Women’s World Cup-winning coach Jorge Vilda has been sacked by the Spanish FA amid the kiss row surrounding its president Luis Rubiales.
Vilda led Spain to a 1-0 win over England as they won their first Women’s World Cup on August 20, only 16 days before his dismissal, but his connections with the suspended Rubiales have since come back to haunt him.
Montse Tome has been named as Vilda’s immediate successor by the RFEF, becoming the first woman to be appointed to Spain’s head coach role.
Tome had been acting as Vilda’s assistant since 2018 and has since “established herself as a key player in the national team’s growth”, the RFEF said.

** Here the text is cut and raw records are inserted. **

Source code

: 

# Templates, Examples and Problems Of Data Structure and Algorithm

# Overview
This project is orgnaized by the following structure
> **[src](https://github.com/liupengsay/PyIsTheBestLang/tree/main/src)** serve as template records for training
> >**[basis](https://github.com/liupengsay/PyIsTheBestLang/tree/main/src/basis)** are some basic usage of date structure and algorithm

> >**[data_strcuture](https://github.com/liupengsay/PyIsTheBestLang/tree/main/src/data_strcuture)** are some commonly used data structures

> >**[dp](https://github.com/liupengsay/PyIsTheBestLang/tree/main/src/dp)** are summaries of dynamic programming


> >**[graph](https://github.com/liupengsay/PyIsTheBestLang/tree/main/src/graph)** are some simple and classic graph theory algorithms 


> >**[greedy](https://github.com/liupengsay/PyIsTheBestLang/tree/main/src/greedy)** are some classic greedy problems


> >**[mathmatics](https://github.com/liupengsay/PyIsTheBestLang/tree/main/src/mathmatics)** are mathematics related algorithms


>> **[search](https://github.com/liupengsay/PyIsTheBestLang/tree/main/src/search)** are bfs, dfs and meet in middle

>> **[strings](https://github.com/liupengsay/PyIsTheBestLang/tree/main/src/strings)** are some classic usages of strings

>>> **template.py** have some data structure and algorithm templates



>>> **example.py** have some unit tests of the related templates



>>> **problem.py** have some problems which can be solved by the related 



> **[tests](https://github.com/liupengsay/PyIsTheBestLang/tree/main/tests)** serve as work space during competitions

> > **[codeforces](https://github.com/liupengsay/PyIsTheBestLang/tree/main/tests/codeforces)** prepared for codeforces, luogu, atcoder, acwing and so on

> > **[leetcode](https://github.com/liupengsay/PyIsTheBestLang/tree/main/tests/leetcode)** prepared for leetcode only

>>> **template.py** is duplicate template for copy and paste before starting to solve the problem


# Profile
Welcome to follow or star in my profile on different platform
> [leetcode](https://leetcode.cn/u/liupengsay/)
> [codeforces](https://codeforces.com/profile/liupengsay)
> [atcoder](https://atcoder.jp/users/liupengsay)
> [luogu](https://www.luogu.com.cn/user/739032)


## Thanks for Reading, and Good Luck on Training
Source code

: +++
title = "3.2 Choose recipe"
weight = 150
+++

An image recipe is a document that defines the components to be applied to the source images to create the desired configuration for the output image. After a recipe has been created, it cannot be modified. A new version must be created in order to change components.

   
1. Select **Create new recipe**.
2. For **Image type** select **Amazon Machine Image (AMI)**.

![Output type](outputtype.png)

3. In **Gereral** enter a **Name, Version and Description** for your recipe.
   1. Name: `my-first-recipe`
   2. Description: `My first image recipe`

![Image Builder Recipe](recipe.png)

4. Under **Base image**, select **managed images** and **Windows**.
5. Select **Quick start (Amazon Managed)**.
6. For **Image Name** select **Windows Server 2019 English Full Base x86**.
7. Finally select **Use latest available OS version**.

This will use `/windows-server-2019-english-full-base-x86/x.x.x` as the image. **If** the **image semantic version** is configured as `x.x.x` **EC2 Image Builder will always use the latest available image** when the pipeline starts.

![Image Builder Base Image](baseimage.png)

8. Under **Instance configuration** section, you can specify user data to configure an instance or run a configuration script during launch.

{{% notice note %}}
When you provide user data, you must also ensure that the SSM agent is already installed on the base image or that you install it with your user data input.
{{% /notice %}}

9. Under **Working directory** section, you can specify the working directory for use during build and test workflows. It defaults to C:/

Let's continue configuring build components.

Stand-in Spanish FA president Pedro Rocha promised a restructure of the RFEF in an open letter on Tuesday, in which the governing body apologised for the “enormous damage” caused by Rubiales’ actions, before later releasing a statement confirming Vilda’s removal.
“The RFEF, in one of the first renewal measures announced by president Pedro Rocha, has decided to dispense with the services of Jorge Vilda as sports director and women’s national coach,” it read.
“We value his impeccable personal and sporting conduct, being a key piece in the notable growth of women’s football in Spain. During his extensive period, Vilda has been a promoter of the values of respect and sportsmanship in football.”
All 11 of Vilda’s backroom colleagues had already resigned in protest over the ongoing crisis surrounding Rubiales, who was pictured kissing Spain forward Jenni Hermoso on the lips during the on-field celebrations in Sydney.
Vilda himself came under fire for applauding Rubiales’ extraordinary comments during a subsequent press conference, in which the RFEF president repeatedly refused to resign and hit out at “fake feminists”.
The speech led to all 23 of Spain’s World Cup squad ruling themselves out of selection while the president remained in post.
During the speech, Rubiales also name-checked Vilda as the best coach in women’s football and assured him of a new €500,000-a-year, four-year contract.
Vilda eventually released a statement criticising Rubiales but stopped short of calling for his resignation or dismissal.
The 42-year-old has long cut a controversial figure in his role as Spain head coach. Last September, 15 players wrote to the RFEF threatening to boycott the team if Vilda was not sacked, with sources claiming their unhappiness centred around the management of injuries, the atmosphere in the locker room, his team selection and training sessions.
Rubiales stood by Vilda at that point and threatened mutinous players with bans up to a possible five years though three of the co-signatories, Ona Batlle, Aitana Bonmati and Mariona Caldentey were later included in his World Cup squad.
The tide began to turn against him during a meeting of regional FA leaders on August 28 with interim RFEF president Pedro Rocha, acting after Rubiales’ suspension by FIFA, during which calls were made for Vilda to be removed as part of a restructure at the top of the federation.